Abstract Glioblastoma (GBM) is the most common and aggressive primary brain cancer. Despite advances in therapeutic intervention, including maximal tumor resection, chemotherapy, and radiotherapy, GBM patient median survival remains approximately 20.9 months. A promising approach to overcome current therapeutic challenges is the use of inhibitors of immune checkpoints, such as PD-1/PD-L1, which have been demonstrated to be effective against many different solid cancers. Despite the strong interest in applying these strategies to GBM, clinical studies evaluating the efficacy of monoclonal antibodies against PD-1/PD-L1 have yielded disappointing results. However, an analysis of the data from these studies, considering clinical factors such as MGMT promoter methylation and the use of steroids, indicated that immune checkpoint inhibitor (ICI) therapy may benefit a subset of GBM patients. Moreover, additional clinical studies in GBM have demonstrated the importance of the timing of ICI treatment, although the markers associated with response remain unclear. Therefore, understanding the molecular basis of clinical response to PD-1/PD-L1 inhibitors is critical to identify GBM patients who can benefit from this type of therapy. By analyzing the transcriptomic profile of two different cohorts of GBM patients, we identify NEAT1 as a long noncoding RNA upregulated in GBM patients with longer survival upon anti-PD-1/PD-L1 treatment.
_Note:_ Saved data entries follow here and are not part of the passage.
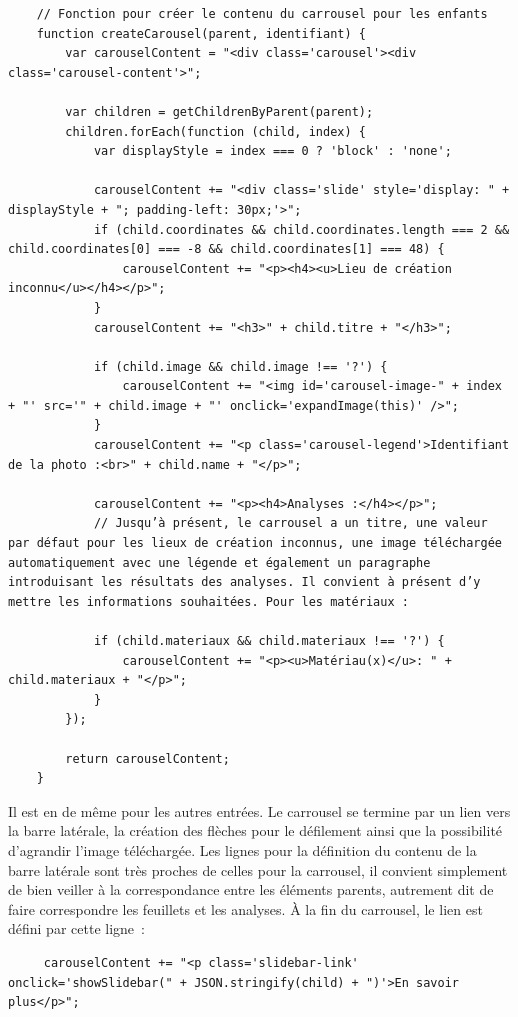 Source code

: \begin{lstlisting}
	// Fonction pour créer le contenu du carrousel pour les enfants
	function createCarousel(parent, identifiant) {
		var carouselContent = "<div class='carousel'><div class='carousel-content'>";
		
		var children = getChildrenByParent(parent);
		children.forEach(function (child, index) {
			var displayStyle = index === 0 ? 'block' : 'none';
			
			carouselContent += "<div class='slide' style='display: " + displayStyle + "; padding-left: 30px;'>";
			if (child.coordinates && child.coordinates.length === 2 && child.coordinates[0] === -8 && child.coordinates[1] === 48) {
				carouselContent += "<p><h4><u>Lieu de création inconnu</u></h4></p>";
			}
			carouselContent += "<h3>" + child.titre + "</h3>";
			
			if (child.image && child.image !== '?') {
				carouselContent += "<img id='carousel-image-" + index + "' src='" + child.image + "' onclick='expandImage(this)' />";
			}
			carouselContent += "<p class='carousel-legend'>Identifiant de la photo :<br>" + child.name + "</p>";
			
			carouselContent += "<p><h4>Analyses :</h4></p>";
			// Jusqu’à présent, le carrousel a un titre, une valeur par défaut pour les lieux de création inconnus, une image téléchargée automatiquement avec une légende et également un paragraphe introduisant les résultats des analyses. Il convient à présent d’y mettre les informations souhaitées. Pour les matériaux : 
			
			if (child.materiaux && child.materiaux !== '?') {
				carouselContent += "<p><u>Matériau(x)</u>: " + child.materiaux + "</p>";
			}
		});
		
		return carouselContent;
	}
\end{lstlisting}\par
Il est en de même pour les autres entrées. Le carrousel se termine par un lien vers la barre latérale, la création des flèches pour le défilement ainsi que la possibilité d’agrandir l’image téléchargée. Les lignes pour la définition du contenu de la barre latérale sont très proches de celles pour la carrousel, il convient simplement de bien veiller à la correspondance entre les éléments parents, autrement dit de faire correspondre les feuillets et les analyses. À la fin du carrousel, le lien est défini par cette ligne~:
\begin{lstlisting}
	 carouselContent += "<p class='slidebar-link' onclick='showSlidebar(" + JSON.stringify(child) + ")'>En savoir plus</p>";
\end{lstlisting}\par
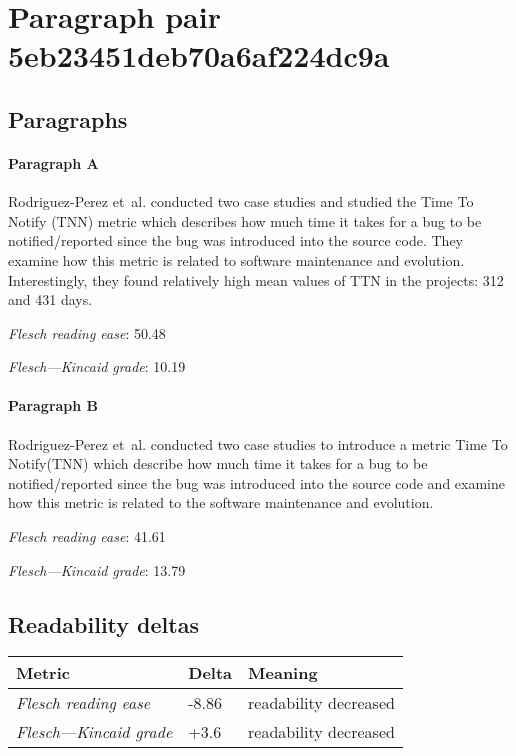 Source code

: \section{Paragraph pair 5eb23451deb70a6af224dc9a}
\subsection{Paragraphs}
\paragraph{Paragraph A}
Rodriguez-Perez et al. conducted two case studies and studied the Time To Notify (TNN) metric which describes how much time it takes for a bug to be notified/reported since the bug was introduced into the source code. They examine how this metric is related to software maintenance and evolution. Interestingly, they found relatively high mean values of TTN in the projects: 312 and 431 days.\par\medskip
\emph{Flesch reading ease}: 50.48\par
\emph{Flesch---Kincaid grade}: 10.19

\paragraph{Paragraph B}
Rodriguez-Perez et al. conducted two case studies to introduce a metric Time To Notify(TNN) which describe how much time it takes for a bug to be notified/reported since the bug was introduced into the source code and examine how this metric is related to the software maintenance and evolution.\par\medskip
\emph{Flesch reading ease}: 41.61\par
\emph{Flesch---Kincaid grade}: 13.79

\subsection{Readability deltas}

\begin{tabular}{lll}
\toprule
               \textbf{Metric} & \textbf{Delta} &       \textbf{Meaning} \\
\midrule
    \emph{Flesch reading ease} &          -8.86 &  readability decreased \\
 \emph{Flesch---Kincaid grade} &           +3.6 &  readability decreased \\
\bottomrule
\end{tabular}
Higher expression of NEAT1 was associated with upregulation of the interferon-gamma pathway and downregulation of cell-cycle-related genes. Single-cell RNA-sequencing analysis showed that higher NEAT1 expression in tumor cells correlated with the number of infiltrating macrophages and microglia. Among the GBM immune infiltrates, we found that macrophages and microglia had the highest NEAT1 median expression. Macrophage expression of NEAT1 was associated with enrichment in the TNF-alpha signaling pathway and the regulation of different inflammatory cytokines. Our findings suggest that NEAT1 is an important factor in shaping the tumor-immune microenvironment and a potential marker to predict GBM patient response to ICI.